• Social engineering attacks manipulate humans to grant hackers access to sensitive data.
  • This involves invoking fear, curiosity, urgency and other human emotions in the potential victims.

Along with vulnerabilities, misconfigurations, and malware, hackers utilize human emotions to gain access to confidential data. This kind of cyber-attacks is called social engineering.

Because of the human psychology involved in this type of attack, preventing it is a huge challenge. In this article, we’ll list a few signs that you can look out for to recognize if you’re being socially engineered.

Fishy emails

If the email reads that you’ve won a trip to the Bahamas or a cash prize of $1 million, don’t click on any link in the email immediately. They are most probably links trying to steal data or download malware in your network. Such emails are called phishing emails and are crafted to lure you to click on the links.

Other examples include emails that appear to be from legitimate sources such as banks or government departments asking for your personal or confidential data.

Verify the credibility of the sender before clicking on any links or entering your credentials. There are instances of scams being exposed because of incorrect grammar or the use of wrong nicknames. Keep in mind that hackers go as far as replicating a page that looks exactly like your software provider or banking application.

Unexpected tech support calls

This is a common technique where someone, claiming to be tech support, calls and asks for information. This may include asking for credentials or remote access to the system. The attackers may infect systems with malware, or harvest data.

Do not give out any information to anyone claiming to be tech support unless you’re sure that the call is legitimate. These scams that involve tricking the victim over the phone are called vishing.

Change in banking instructions

If you receive an email from any higher official in the office asking you to transfer funds to a different bank account, always verify that the request is authentic. Talking to a senior person in the management about this is always a good thing to do. Sometimes, it could potentially save your organization a massive amount of money.


It’s in human nature to help, and attackers exploit this for their gains. Tailgating involves the attacker physically entering the organizations with reasons such as having lost the access card.

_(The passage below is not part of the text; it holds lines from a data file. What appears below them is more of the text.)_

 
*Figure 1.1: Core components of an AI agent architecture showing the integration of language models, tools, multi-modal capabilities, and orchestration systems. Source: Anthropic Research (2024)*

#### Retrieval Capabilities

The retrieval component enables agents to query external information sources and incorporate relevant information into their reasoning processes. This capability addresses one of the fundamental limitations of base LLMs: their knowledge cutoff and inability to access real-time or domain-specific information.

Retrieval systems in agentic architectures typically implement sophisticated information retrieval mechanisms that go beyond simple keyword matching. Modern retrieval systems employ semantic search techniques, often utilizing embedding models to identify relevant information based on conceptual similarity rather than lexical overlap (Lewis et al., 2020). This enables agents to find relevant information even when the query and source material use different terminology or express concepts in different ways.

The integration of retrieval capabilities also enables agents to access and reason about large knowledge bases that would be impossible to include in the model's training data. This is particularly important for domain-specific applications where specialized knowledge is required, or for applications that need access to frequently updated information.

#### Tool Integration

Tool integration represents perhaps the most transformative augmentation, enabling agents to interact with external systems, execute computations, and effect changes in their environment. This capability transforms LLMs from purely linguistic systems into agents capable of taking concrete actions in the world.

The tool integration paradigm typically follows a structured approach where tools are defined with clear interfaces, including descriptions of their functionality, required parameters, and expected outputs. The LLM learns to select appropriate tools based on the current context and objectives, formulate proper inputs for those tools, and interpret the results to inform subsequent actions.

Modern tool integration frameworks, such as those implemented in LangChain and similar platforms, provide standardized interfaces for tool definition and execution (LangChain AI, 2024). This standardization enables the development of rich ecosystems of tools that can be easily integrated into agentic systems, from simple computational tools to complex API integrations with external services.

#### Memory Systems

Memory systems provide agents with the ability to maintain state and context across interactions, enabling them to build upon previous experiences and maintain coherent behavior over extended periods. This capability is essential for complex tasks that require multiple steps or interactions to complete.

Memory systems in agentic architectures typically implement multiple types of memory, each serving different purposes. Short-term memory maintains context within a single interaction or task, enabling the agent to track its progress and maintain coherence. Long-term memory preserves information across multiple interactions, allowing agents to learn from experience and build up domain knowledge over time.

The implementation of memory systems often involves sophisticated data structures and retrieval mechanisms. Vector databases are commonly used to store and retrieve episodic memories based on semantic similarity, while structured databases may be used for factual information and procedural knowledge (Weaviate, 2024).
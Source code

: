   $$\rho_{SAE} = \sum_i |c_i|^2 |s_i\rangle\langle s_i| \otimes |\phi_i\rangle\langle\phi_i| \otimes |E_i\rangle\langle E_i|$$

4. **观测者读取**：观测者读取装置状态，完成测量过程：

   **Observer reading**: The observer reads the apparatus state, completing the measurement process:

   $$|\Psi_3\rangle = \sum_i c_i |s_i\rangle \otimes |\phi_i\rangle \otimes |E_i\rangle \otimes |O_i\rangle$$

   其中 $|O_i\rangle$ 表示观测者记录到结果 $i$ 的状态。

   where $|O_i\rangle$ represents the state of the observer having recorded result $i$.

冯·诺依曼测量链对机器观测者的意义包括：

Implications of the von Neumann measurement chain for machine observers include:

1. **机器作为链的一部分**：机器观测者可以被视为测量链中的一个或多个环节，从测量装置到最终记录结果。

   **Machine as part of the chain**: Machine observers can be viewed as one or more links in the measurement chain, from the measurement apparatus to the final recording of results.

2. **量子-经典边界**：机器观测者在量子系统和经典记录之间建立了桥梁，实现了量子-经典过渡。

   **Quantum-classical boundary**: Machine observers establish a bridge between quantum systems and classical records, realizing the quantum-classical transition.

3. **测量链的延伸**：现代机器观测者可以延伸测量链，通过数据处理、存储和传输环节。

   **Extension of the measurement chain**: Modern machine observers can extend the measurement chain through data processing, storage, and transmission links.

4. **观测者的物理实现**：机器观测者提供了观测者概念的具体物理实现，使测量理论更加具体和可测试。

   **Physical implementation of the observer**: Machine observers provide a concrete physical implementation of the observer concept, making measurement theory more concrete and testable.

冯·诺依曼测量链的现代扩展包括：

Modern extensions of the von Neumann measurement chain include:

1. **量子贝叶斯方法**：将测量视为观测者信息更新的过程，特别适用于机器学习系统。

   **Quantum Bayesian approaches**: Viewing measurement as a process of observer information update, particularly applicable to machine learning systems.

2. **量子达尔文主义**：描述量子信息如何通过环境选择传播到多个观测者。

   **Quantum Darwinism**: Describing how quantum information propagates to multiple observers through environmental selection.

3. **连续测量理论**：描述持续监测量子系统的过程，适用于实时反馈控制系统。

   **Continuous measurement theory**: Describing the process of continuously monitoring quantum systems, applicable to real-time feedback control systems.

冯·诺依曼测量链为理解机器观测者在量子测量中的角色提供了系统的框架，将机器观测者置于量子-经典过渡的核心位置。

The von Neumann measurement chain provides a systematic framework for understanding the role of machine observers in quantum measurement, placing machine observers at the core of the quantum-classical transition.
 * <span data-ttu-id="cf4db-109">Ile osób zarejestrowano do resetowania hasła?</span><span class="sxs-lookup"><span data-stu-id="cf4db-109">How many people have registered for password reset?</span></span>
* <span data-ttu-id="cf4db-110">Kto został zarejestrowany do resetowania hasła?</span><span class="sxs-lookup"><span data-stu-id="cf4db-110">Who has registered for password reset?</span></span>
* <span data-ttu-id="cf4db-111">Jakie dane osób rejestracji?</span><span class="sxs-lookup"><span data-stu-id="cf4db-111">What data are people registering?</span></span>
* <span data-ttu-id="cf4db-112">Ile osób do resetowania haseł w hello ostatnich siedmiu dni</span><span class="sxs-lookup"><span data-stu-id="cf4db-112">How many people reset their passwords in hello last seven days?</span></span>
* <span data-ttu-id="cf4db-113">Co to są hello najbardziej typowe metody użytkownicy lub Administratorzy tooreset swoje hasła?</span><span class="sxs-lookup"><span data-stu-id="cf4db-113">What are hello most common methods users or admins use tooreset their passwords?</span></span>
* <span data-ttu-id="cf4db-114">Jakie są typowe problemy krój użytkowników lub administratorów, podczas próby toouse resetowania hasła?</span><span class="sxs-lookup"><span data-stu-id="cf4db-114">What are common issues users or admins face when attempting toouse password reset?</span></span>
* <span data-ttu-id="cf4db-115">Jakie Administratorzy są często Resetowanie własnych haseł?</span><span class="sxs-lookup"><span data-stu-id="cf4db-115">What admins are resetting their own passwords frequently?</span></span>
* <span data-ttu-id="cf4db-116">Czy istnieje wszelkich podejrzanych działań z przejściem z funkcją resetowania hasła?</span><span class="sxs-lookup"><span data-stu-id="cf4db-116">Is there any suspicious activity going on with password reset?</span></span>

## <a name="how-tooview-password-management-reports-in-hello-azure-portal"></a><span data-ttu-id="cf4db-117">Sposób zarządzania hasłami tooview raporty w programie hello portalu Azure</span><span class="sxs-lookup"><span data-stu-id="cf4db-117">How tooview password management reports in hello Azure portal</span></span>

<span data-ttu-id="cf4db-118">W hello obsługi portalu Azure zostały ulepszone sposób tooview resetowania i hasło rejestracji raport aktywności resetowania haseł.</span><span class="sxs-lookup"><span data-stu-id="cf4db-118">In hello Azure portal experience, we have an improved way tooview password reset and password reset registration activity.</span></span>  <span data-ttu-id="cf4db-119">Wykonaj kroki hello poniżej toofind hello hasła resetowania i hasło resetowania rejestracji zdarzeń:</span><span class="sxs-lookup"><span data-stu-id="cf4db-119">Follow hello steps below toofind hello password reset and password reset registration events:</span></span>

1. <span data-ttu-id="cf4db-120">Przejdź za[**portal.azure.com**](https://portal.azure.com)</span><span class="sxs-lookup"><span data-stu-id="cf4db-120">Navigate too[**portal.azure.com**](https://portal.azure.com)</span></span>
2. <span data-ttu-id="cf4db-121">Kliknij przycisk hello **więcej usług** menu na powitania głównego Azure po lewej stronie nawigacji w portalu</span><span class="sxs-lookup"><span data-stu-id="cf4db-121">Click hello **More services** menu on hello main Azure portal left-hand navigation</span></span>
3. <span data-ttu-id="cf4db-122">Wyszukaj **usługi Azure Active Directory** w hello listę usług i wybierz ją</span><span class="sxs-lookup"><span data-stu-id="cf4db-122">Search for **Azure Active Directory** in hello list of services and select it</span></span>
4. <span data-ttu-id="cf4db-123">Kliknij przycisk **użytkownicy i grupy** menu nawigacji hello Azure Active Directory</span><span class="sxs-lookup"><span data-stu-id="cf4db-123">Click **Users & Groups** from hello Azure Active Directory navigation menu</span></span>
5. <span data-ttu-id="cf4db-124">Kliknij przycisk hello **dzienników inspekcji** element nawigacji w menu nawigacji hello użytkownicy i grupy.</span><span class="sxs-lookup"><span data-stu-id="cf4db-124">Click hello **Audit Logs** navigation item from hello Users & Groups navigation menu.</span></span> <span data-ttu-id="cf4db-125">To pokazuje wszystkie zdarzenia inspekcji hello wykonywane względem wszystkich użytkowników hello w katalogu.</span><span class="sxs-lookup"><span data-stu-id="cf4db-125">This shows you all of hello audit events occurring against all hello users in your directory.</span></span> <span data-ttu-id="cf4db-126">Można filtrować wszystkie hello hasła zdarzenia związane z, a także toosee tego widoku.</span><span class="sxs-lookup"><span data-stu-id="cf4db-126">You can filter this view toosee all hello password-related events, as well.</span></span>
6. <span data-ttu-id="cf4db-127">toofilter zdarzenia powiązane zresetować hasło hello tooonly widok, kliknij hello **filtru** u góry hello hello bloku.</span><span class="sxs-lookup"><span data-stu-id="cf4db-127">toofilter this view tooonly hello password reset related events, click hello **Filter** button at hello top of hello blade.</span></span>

Most employees don’t verify if the person is authorized to enter the building before letting them in. This gives the attacker physical access to the organization’s systems and data.

The conclusion

There are technologies that help minimize social engineering attacks, but empowering yourself is a crucial defense strategy. Exercise caution before clicking any link, and clarify with colleagues or senior officials even if there is a trace of doubt regarding the credibility.